**WORK TO BE COMPLETED:** What lines in the records below contain the string "Block"? Copy every one.

(Dataset records)
────────────────
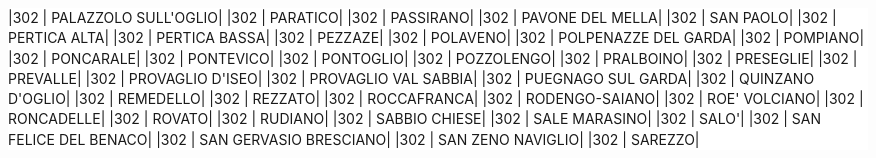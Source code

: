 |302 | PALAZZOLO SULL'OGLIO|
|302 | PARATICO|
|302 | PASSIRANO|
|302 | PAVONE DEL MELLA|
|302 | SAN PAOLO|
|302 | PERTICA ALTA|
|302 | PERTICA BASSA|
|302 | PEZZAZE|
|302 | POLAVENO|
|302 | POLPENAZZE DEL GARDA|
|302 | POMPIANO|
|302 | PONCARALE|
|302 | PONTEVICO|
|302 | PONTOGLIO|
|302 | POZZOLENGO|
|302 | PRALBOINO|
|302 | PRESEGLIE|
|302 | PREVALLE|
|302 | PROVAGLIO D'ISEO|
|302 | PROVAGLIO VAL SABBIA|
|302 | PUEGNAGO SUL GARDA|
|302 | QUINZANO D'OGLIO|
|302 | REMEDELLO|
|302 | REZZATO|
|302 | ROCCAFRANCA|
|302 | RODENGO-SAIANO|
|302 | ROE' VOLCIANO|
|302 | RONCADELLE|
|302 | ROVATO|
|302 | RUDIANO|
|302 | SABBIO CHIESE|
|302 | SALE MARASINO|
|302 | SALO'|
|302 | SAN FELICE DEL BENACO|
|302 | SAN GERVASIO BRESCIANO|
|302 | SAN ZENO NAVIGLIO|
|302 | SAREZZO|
────────────────
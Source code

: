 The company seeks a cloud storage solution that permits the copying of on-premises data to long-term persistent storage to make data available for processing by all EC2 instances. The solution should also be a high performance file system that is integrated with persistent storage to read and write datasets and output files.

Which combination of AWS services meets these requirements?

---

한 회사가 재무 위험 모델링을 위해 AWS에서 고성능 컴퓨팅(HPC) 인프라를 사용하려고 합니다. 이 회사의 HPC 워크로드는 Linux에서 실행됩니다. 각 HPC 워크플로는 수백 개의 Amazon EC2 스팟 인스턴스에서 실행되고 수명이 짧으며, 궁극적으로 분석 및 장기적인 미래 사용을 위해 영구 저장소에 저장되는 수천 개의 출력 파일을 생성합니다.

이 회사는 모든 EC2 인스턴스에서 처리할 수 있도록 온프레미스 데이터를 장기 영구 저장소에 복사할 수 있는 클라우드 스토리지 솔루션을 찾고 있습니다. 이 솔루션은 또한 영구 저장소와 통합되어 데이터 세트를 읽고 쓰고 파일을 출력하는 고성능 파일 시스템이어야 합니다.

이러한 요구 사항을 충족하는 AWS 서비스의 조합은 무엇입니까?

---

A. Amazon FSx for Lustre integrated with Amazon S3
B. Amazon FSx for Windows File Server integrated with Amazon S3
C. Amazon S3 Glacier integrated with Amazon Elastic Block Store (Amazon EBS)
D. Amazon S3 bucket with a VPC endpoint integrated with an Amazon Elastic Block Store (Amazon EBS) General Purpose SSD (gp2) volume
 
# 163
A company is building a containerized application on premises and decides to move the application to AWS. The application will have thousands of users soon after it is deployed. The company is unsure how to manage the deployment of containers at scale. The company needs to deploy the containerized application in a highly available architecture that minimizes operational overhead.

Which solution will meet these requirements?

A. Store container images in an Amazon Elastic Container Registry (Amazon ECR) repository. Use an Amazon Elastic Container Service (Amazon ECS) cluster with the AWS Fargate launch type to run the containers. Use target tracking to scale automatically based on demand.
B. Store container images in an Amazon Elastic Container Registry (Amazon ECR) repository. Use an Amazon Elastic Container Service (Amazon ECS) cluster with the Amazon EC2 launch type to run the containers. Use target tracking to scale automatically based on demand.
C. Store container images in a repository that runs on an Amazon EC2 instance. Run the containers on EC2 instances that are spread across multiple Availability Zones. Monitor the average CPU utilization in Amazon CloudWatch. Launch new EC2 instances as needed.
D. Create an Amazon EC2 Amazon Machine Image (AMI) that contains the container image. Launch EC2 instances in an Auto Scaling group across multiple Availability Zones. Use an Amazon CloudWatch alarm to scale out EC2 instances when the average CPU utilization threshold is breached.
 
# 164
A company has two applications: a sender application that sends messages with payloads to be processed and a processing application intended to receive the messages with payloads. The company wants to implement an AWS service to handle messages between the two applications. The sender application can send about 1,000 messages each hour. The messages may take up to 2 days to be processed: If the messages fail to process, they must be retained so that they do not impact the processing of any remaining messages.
────────────────
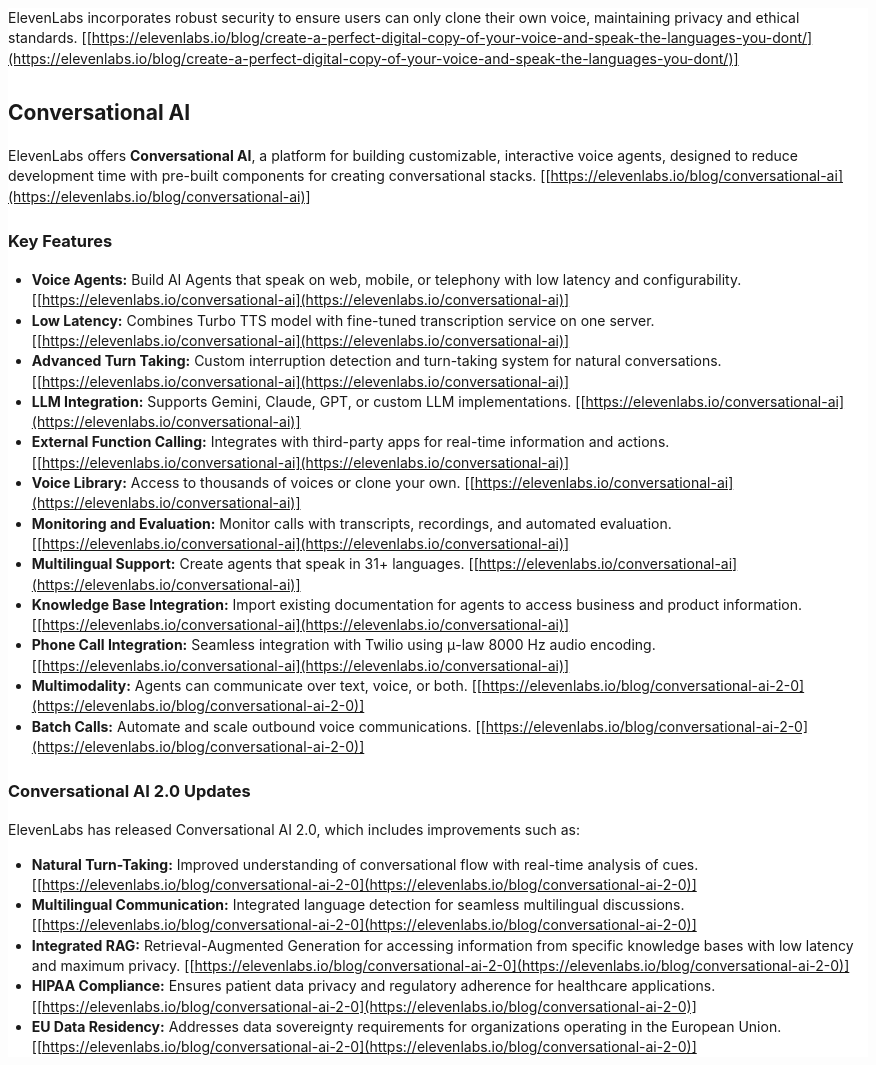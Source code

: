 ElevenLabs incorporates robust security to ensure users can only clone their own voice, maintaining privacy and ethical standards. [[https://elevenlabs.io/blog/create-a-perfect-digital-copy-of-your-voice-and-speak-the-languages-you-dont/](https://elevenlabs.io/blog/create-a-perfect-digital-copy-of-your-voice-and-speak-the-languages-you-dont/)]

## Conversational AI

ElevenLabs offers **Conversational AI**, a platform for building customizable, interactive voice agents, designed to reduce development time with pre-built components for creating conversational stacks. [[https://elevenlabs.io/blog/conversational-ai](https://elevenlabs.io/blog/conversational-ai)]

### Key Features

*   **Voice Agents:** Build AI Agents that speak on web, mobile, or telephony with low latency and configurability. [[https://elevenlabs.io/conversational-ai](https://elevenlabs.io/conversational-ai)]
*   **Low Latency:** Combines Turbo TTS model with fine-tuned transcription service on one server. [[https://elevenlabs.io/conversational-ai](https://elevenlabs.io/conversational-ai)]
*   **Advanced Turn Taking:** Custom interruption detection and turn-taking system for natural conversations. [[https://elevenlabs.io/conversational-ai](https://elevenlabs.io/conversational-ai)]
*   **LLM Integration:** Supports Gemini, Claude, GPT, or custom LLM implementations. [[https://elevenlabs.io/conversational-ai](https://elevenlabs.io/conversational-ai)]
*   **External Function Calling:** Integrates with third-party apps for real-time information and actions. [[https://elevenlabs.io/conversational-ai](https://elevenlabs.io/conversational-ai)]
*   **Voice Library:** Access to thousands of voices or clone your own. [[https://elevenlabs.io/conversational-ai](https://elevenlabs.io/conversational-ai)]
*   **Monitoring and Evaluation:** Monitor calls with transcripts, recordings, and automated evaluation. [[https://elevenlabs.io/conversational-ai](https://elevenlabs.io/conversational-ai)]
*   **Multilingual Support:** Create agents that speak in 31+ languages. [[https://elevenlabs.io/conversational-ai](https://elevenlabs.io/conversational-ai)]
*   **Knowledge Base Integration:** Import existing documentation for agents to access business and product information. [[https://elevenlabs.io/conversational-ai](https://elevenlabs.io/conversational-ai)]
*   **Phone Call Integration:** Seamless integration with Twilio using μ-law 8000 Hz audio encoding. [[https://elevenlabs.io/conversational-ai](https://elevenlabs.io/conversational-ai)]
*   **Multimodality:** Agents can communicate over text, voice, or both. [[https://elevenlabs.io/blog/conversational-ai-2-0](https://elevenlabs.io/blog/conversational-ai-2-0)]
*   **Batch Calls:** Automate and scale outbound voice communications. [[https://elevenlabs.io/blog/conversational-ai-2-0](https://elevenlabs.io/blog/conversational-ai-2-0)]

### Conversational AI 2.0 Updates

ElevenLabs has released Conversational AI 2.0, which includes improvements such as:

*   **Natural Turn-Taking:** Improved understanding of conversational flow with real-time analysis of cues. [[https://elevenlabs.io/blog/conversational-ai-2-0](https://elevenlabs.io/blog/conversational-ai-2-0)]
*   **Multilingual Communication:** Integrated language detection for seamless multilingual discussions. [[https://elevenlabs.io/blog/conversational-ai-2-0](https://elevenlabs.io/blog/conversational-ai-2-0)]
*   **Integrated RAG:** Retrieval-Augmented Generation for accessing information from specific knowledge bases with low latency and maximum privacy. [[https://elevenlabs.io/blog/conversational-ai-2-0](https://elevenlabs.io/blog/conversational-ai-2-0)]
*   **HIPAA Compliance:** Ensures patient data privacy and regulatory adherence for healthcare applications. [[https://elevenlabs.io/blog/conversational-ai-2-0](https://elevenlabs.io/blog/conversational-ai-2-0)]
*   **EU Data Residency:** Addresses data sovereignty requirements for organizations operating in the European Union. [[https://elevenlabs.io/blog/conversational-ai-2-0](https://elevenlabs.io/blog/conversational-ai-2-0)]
────────────────
**REPLY TO THE TASK:**
C. Amazon S3 Glacier integrated with Amazon Elastic Block Store (Amazon EBS)
D. Amazon S3 bucket with a VPC endpoint integrated with an Amazon Elastic Block Store (Amazon EBS) General Purpose SSD (gp2) volume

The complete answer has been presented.